WHAT YOU ARE ASKED TO DO> Go through the entries below and count the lines holding the word "我去万达院线观察了一段时间". Reply with only the number, please.

[Source records]
+===+

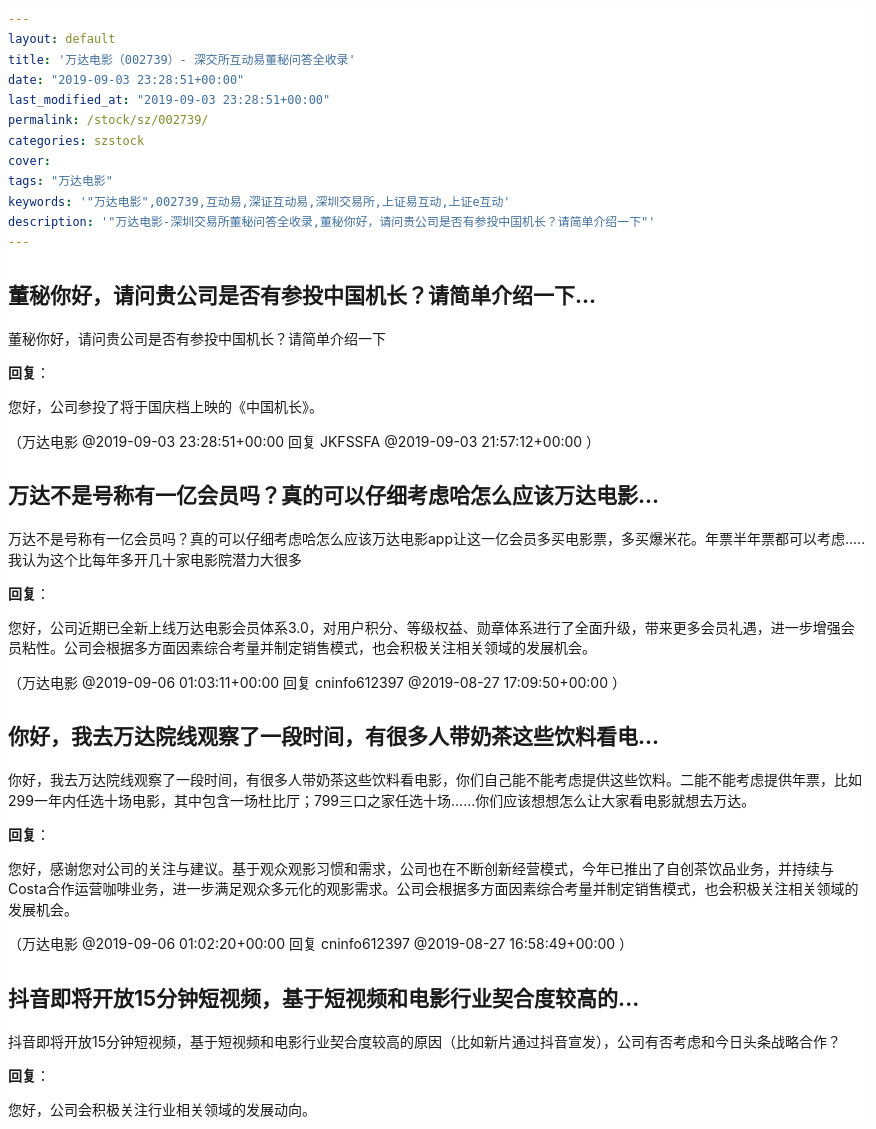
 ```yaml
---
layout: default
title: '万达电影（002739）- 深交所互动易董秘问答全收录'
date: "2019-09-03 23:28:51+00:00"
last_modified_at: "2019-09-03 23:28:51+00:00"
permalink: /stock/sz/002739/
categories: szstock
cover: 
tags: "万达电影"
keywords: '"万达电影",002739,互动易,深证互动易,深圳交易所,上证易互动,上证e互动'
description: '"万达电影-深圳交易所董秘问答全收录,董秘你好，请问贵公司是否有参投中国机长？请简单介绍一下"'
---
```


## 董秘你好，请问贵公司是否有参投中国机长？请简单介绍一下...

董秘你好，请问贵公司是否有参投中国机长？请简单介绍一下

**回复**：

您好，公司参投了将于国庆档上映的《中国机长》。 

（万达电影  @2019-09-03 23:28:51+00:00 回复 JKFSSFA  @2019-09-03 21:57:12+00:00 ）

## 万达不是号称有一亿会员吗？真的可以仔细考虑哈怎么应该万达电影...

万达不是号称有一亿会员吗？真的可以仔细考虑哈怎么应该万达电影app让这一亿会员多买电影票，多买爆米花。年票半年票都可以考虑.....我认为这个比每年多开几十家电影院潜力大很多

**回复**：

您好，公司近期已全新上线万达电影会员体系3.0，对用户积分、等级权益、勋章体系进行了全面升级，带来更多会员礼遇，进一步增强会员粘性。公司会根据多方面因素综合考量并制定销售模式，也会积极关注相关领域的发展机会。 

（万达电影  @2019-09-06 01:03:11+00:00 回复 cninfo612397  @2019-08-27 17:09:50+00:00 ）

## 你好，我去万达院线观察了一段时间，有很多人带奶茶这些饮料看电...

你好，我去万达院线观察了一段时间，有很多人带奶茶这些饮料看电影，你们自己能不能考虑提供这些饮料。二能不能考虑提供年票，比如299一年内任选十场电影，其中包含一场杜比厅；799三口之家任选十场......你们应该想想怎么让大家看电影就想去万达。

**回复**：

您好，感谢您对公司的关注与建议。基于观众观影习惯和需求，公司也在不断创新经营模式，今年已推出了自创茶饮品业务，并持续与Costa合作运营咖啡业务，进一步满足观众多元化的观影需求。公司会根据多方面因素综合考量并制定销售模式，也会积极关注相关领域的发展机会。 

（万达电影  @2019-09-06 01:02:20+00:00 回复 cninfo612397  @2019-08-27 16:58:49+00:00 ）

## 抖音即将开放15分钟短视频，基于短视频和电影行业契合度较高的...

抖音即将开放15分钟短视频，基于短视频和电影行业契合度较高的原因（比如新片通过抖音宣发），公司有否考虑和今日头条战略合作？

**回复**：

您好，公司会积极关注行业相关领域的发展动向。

+===+

REPLY TO THE EXERCISE> 2